■ **What the task requires**
Look below for lines that hold the string "every" and copy each one.

■ **Material provided**

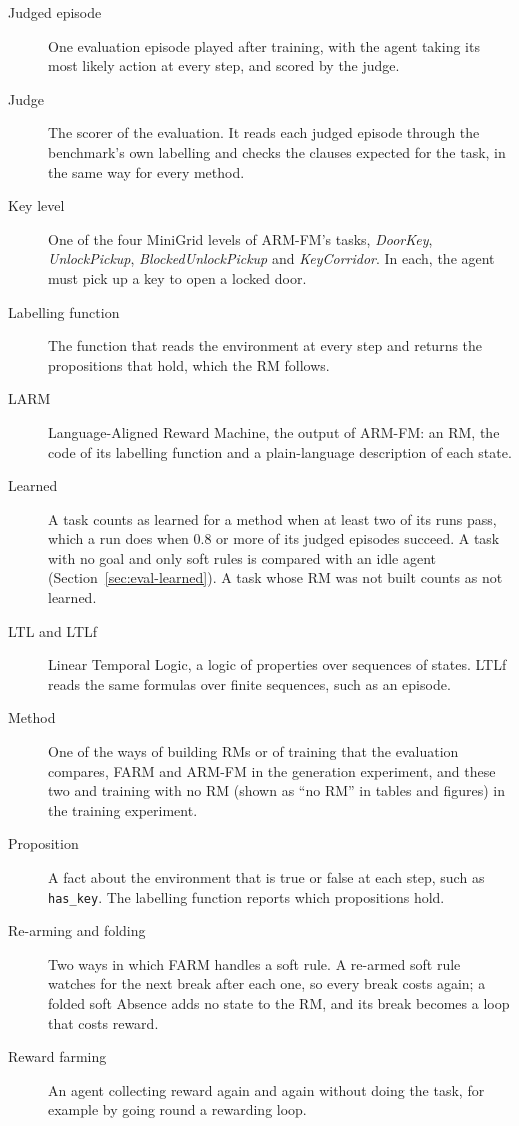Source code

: \documentclass[11pt,english,listoffigures,listoftables]{tfgetsinf}
\newcommand{\env}[1]{\textsf{\slshape #1}}  %
\begin{document}
\begin{description}
    \item[Judged episode] One evaluation episode played after training, with the agent taking its most likely action at every step, and scored by the judge.
    \item[Judge] The scorer of the evaluation. It reads each judged episode through the benchmark's own labelling and checks the clauses expected for the task, in the same way for every method.
    \item[Key level] One of the four MiniGrid levels of ARM-FM's tasks, \env{DoorKey}, \env{UnlockPickup}, \env{BlockedUnlockPickup} and \env{KeyCorridor}. In each, the agent must pick up a key to open a locked door.
    \item[Labelling function] The function that reads the environment at every step and returns the propositions that hold, which the RM follows.
    \item[LARM] Language-Aligned Reward Machine, the output of ARM-FM: an RM, the code of its labelling function and a plain-language description of each state.
    \item[Learned] A task counts as learned for a method when at least two of its runs pass, which a run does when 0.8 or more of its judged episodes succeed. A task with no goal and only soft rules is compared with an idle agent (Section~\ref{sec:eval-learned}). A task whose RM was not built counts as not learned.
    \item[LTL and LTLf] Linear Temporal Logic, a logic of properties over sequences of states. LTLf reads the same formulas over finite sequences, such as an episode.
    \item[Method] One of the ways of building RMs or of training that the evaluation compares, FARM and ARM-FM in the generation experiment, and these two and training with no RM (shown as ``no RM'' in tables and figures) in the training experiment.
    \item[Proposition] A fact about the environment that is true or false at each step, such as \texttt{has\_key}. The labelling function reports which propositions hold.
    \item[Re-arming and folding] Two ways in which FARM handles a soft rule. A re-armed soft rule watches for the next break after each one, so every break costs again; a folded soft Absence adds no state to the RM, and its break becomes a loop that costs reward.
    \item[Reward farming] An agent collecting reward again and again without doing the task, for example by going round a rewarding loop.

\end{description}
\end{document}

■ **Response area**
    \item[Judged episode] One evaluation episode played after training, with the agent taking its most likely action at every step, and scored by the judge.
    \item[Judge] The scorer of the evaluation. It reads each judged episode through the benchmark's own labelling and checks the clauses expected for the task, in the same way for every method.
    \item[Labelling function] The function that reads the environment at every step and returns the propositions that hold, which the RM follows.
    \item[Re-arming and folding] Two ways in which FARM handles a soft rule. A re-armed soft rule watches for the next break after each one, so every break costs again; a folded soft Absence adds no state to the RM, and its break becomes a loop that costs reward.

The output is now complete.